Abstract 5502: Ultrasound-Controlled Therapeutic Gas Delivery Provides Enhanced Neuroprotection Following Hypoxic-Ischemia
Background: Neurologic damage following ischemic insult is a major problem for stroke survivors. Xenon (Xe) exerts favorable neuroprotective properties with few side effects. This study describes a unique application of ultrasound for controlled release of Xe from liposomes (Xe-ELIP) for targeted therapeutic gas delivery and neuroprotection.
Method: Xe-ELIP were created by a pressurization-freezing method. One-MHz continuous ultrasound wave with pressure amplitudes of 0.16, 0.22 and 0.33 MPa was used to trigger Xe release from Xe-ELIP, and endothelial cell permeability and cell viability were measured. Male Sprague-Dawley rats underwent right middle cerebral artery occlusion for 2 hours (n=28). In the treatment group (n=8), Xe-ELIP were administered through the right common carotid artery. Continuous ultrasound (0.22 MPa) was applied over the common carotid artery during the Xe-ELIP administration for 4 minutes. Infarct size as well as behavioral outcomes were determined 3 days after treatments.

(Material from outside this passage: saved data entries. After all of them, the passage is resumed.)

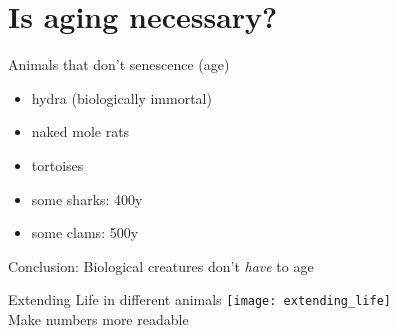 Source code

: \section{Is aging necessary?}


\begin{frame}[c]{Animals that don't senescence (age)}
    \large
    \begin{itemize}[<+(1)->]
        \item hydra (biologically immortal) \cite{martinez1998mortality}
        \item naked mole rats \cite{ruby2018naked}
        \item tortoises \cite{miller2001escaping}
        \item some sharks: 400y \cite{Greenlan67:online}
        \item some clams: 500y \cite{munro2012extreme}
    \end{itemize}
    \pause
    Conclusion: Biological creatures don't {\em have} to age
\end{frame}



\begin{frame}[c]{Extending Life in different animals}
    \texttt{[image: extending\_life]} \\
    \cite{bulterijs2015time} Make numbers more readable
\end{frame}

Results: Ultrasound application in the presence of ELIP resulted in a temporary (5 minutes) enhancement of cell permeability. The amount of released Xe depended on the ultrasound pressure amplitude. Xe-ELIP in combination with ultrasound exposure (0.22 MPa) enhanced neuroprotection by decreasing infarct volume by 88% vs the non-ultrasound Xe-ELIP group (64%). Behavioral tests mirrored neurological results.
Conclusions: One MHz continuous ultrasound can be used to release therapeutic gas from encapsulated liposomes. Administration of Xe-ELIP with ultrasound exposure over the carotid artery after a cerebral ischemic insult provides enhanced neuroprotection.
This research has received full or partial funding support from the American Heart Association, Midwest Affiliate (Illinois, Indiana, Iowa, Kansas, Michigan, Minnesota, Missouri, Nebraska, North Dakota, South Dakota & Wisconsin).